--- What is required ---
Your task is to copy each line of the records that includes the string "Then".

##### Data provided

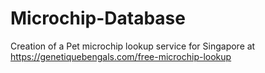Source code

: # Microchip-Database
Creation of a Pet microchip lookup service for Singapore at https://genetiquebengals.com/free-microchip-lookup
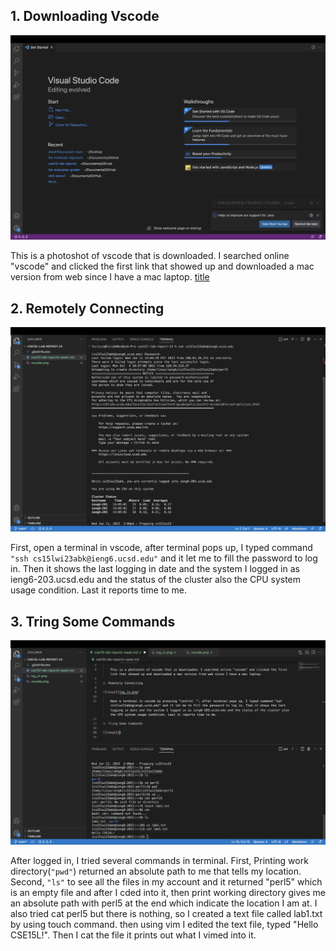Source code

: ## 1. Downloading Vscode

![image](vscode.png)

This is a photoshot of vscode that is downloaded. I searched online "vscode" and clicked the first link that showed up and downloaded a mac version from web since I have a mac laptop.
[title](https://code.visualstudio.com/)

## 2. Remotely Connecting

![image](log_in.png)

First, open a terminal in vscode, after terminal pops up, I typed command `"ssh cs15lwi23abk@ieng6.ucsd.edu"` and it let me to fill the password to log in. Then it shows the last logging in date and the system I logged in as ieng6-203.ucsd.edu and the status of the cluster also the CPU system usage condition. Last it reports time to me.

## 3. Tring Some Commands

![image](cmd.png)

After logged in, I tried several commands in terminal. First, Printing work directory(`"pwd"`) returned an absolute path to me that tells my location. Second, `"ls"` to see all the files in my account and it returned "perl5"  which is an empty file and after I cded into it, then print working directory gives me an absolute path with perl5 at the end which indicate the location I am at. I also tried cat perl5 but there is nothing, so I created a text file called lab1.txt by using touch command. then using vim I edited the text file, typed "Hello CSE15L!". Then I cat the file it prints out what I vimed into it.
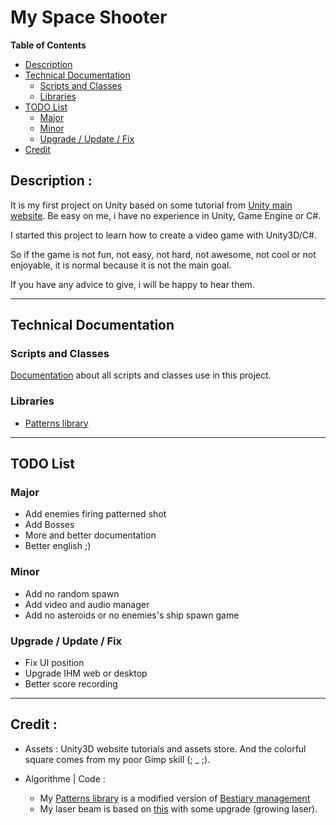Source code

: # My Space Shooter

**Table of Contents**
- [Description](#description)
- [Technical Documentation](#technical-documentation)
    - [Scripts and Classes](#scripts-and-classes)
    - [Libraries](#libraries)
- [TODO List](#todo-list)
    - [Major](#major)
    - [Minor](#minor)
    - [Upgrade / Update / Fix](#upgrade-/-update-/-fix)
- [Credit](#credit)

## Description :

It is my first project on Unity based on some tutorial from [Unity main website](https://unity3d.com/learn/tutorials/projects/space-shooter-tutorial). Be easy on me, i have no experience in Unity, Game Engine or C#.

I started this project to learn how to create a video game with Unity3D/C#.

So if the game is not fun, not easy, not hard, not awesome, not cool or not enjoyable, it is normal because it is not the main goal.

If you have any advice to give, i will be happy to hear them.

* * *

## Technical Documentation

### Scripts and Classes

[Documentation](https://github.com/StephaneHeav/UnitySpaceShooter/tree/master/Documentations/Technical) about all scripts and classes use in this project.

### Libraries

- [Patterns library](https://github.com/StephaneHeav/UnitySpaceShooter/tree/master/Assets/Scripts/Lib/Patterns/Documentations)

* * *

## TODO List

### Major
- Add enemies firing patterned shot
- Add Bosses
- More and better documentation
- Better english ;)

### Minor
- Add no random spawn
- Add video and audio manager
- Add no asteroids or no enemies's ship spawn game

### Upgrade / Update / Fix
- Fix UI position
- Upgrade IHM web or desktop
- Better score recording

* * *

## Credit :

- Assets :
Unity3D website tutorials and assets store.
And the colorful square comes from my poor Gimp skill (; _ ;).

- Algorithme | Code :
	- My [Patterns library](https://github.com/StephaneHeav/UnitySpaceShooter/tree/master/Assets/Scripts/Lib/Patterns) is a modified version of [Bestiary management](https://theliquidfire.wordpress.com/2014/12/25/bestiary-management-and-scriptable-objects/)
	- My laser beam is based on [this](http://steredenn-game.tumblr.com/post/98397504410/steredenn-making-an-expandable-laser) with some upgrade (growing laser).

##########

--- Response ---
First, open a terminal in vscode, after terminal pops up, I typed command `"ssh cs15lwi23abk@ieng6.ucsd.edu"` and it let me to fill the password to log in. Then it shows the last logging in date and the system I logged in as ieng6-203.ucsd.edu and the status of the cluster also the CPU system usage condition. Last it reports time to me.
After logged in, I tried several commands in terminal. First, Printing work directory(`"pwd"`) returned an absolute path to me that tells my location. Second, `"ls"` to see all the files in my account and it returned "perl5"  which is an empty file and after I cded into it, then print working directory gives me an absolute path with perl5 at the end which indicate the location I am at. I also tried cat perl5 but there is nothing, so I created a text file called lab1.txt by using touch command. then using vim I edited the text file, typed "Hello CSE15L!". Then I cat the file it prints out what I vimed into it.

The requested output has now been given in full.